We evaluate the differential conductance measured in an STM setting at arbitrary electron transmission between STM tip and a 2D superconductor with arbitrary gap structure. Our analytical scattering theory accounts for Andreev reflections, which become prominent at larger transmissions. We show that this provides complementary information about the superconducting gap structure beyond the tunneling density of states, strongly facilitating the ability to extract the gap symmetry and its relation to the underlying crystalline lattice. We use the developed theory to discuss recent experimental results on superconductivity in twisted bilayer graphene.

Figure 1

Electron transport in a setup where an STM tip is placed over a high-symmetry point of a 2D superconductor.
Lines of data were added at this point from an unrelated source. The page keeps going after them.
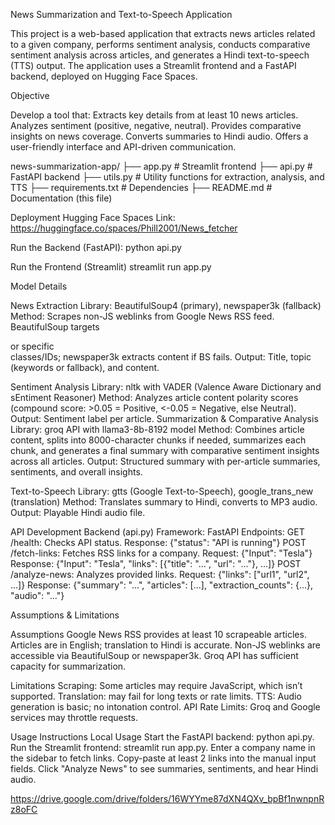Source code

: News Summarization and Text-to-Speech Application


This project is a web-based application that extracts news articles related to a given company, performs sentiment analysis, conducts comparative sentiment analysis across articles, and generates a Hindi text-to-speech (TTS) output. The application uses a Streamlit frontend and a FastAPI backend, deployed on Hugging Face Spaces.


Objective

Develop a tool that:
Extracts key details from at least 10 news articles.
Analyzes sentiment (positive, negative, neutral).
Provides comparative insights on news coverage.
Converts summaries to Hindi audio.
Offers a user-friendly interface and API-driven communication.


news-summarization-app/
├── app.py          # Streamlit frontend
├── api.py          # FastAPI backend
├── utils.py        # Utility functions for extraction, analysis, and TTS
├── requirements.txt # Dependencies
├── README.md       # Documentation (this file)


Deployment
Hugging Face Spaces Link: https://huggingface.co/spaces/Phill2001/News_fetcher


Run the Backend (FastAPI):
python api.py


Run the Frontend (Streamlit)
streamlit run app.py



Model Details


News Extraction
Library: BeautifulSoup4 (primary), newspaper3k (fallback)
Method: Scrapes non-JS weblinks from Google News RSS feed. BeautifulSoup targets <article> or specific <div> classes/IDs; newspaper3k extracts content if BS fails.
Output: Title, topic (keywords or fallback), and content.


Sentiment Analysis
Library: nltk with VADER (Valence Aware Dictionary and sEntiment Reasoner)
Method: Analyzes article content polarity scores (compound score: >0.05 = Positive, <-0.05 = Negative, else Neutral).
Output: Sentiment label per article.
Summarization & Comparative Analysis
Library: groq API with llama3-8b-8192 model
Method: Combines article content, splits into 8000-character chunks if needed, summarizes each chunk, and generates a final summary with comparative sentiment insights across all articles.
Output: Structured summary with per-article summaries, sentiments, and overall insights.

Text-to-Speech
Library: gtts (Google Text-to-Speech), google_trans_new (translation)
Method: Translates summary to Hindi, converts to MP3 audio.
Output: Playable Hindi audio file.


API Development
Backend (api.py)
Framework: FastAPI
Endpoints:
GET /health: Checks API status.
Response: {"status": "API is running"}
POST /fetch-links: Fetches RSS links for a company.
Request: {"Input": "Tesla"}
Response: {"Input": "Tesla", "links": [{"title": "...", "url": "..."}, ...]}
POST /analyze-news: Analyzes provided links.
Request: {"links": ["url1", "url2", ...]}
Response: {"summary": "...", "articles": [...], "extraction_counts": {...}, "audio": "..."}


Assumptions & Limitations


Assumptions
Google News RSS provides at least 10 scrapeable articles.
Articles are in English; translation to Hindi is accurate.
Non-JS weblinks are accessible via BeautifulSoup or newspaper3k.
Groq API has sufficient capacity for summarization.


Limitations
Scraping: Some articles may require JavaScript, which isn’t supported.
Translation: may fail for long texts or rate limits.
TTS: Audio generation is basic; no intonation control.
API Rate Limits: Groq and Google services may throttle requests.


Usage Instructions
Local Usage
Start the FastAPI backend: python api.py.
Run the Streamlit frontend: streamlit run app.py.
Enter a company name in the sidebar to fetch links.
Copy-paste at least 2 links into the manual input fields.
Click "Analyze News" to see summaries, sentiments, and hear Hindi audio.


https://drive.google.com/drive/folders/16WYYme87dXN4QXv_bpBf1nwnpnRz8oFC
Symmetric blue arrows: the particle wave spreading from the tip carries the symmetry of crystalline lattice. Asymmetric green arrows: the Andreev-reflected hole wave [Eq. (4)] carries information about the superconducting gap symmetry, which may differ from the crystalline one.

Figure 2

Dependence of the normalized differential conductance $G/G_n$ on bias $V$ for weak ($s_0\to 1$, red) and strong ($s_0=0$, blue) tunneling at a high-symmetry point. The conductance is evaluated with the help of Eqs. (9)–(14) for a 2D superconductor with a circular Fermi surface (parameterized by the angle $\phi$) and gap $\mathrm{\Delta }(\mathbf{k})=\mathrm{\Delta }(\phi )$. (a) $s$-wave superconductor; (b) $d$-wave superconductor preserving time-reversal symmetry; $G(V)$ remains linear in the limit $V\to 0$ at any tunneling strength; the van Hove singularity at $s_0\to 1$ is replaced by a Fano resonance (inset) at strong tunneling; (c) $s+d$ gap preserving time-reversal symmetry, but breaking the lattice point symmetry; parameters chosen to preserve the $G(0)=2G_Q$, but significantly shrink the plateau $G(V)<2G_Q$ at $V>0$ compared to the case of $s$-wave superconductor [cf. (a)]; (d) $d+id$ gap preserving point-group symmetry, but breaking time-reversal symmetry; $G(V)$ remains zero below the gap at any $s_0$; (e) $s+d+id$ gap breaking point-group and time-reversal symmetries; a prominent Fano resonance develops at $eV=\min \{|\mathrm{\Delta }(\phi )|\}$ in the strong tunneling limit.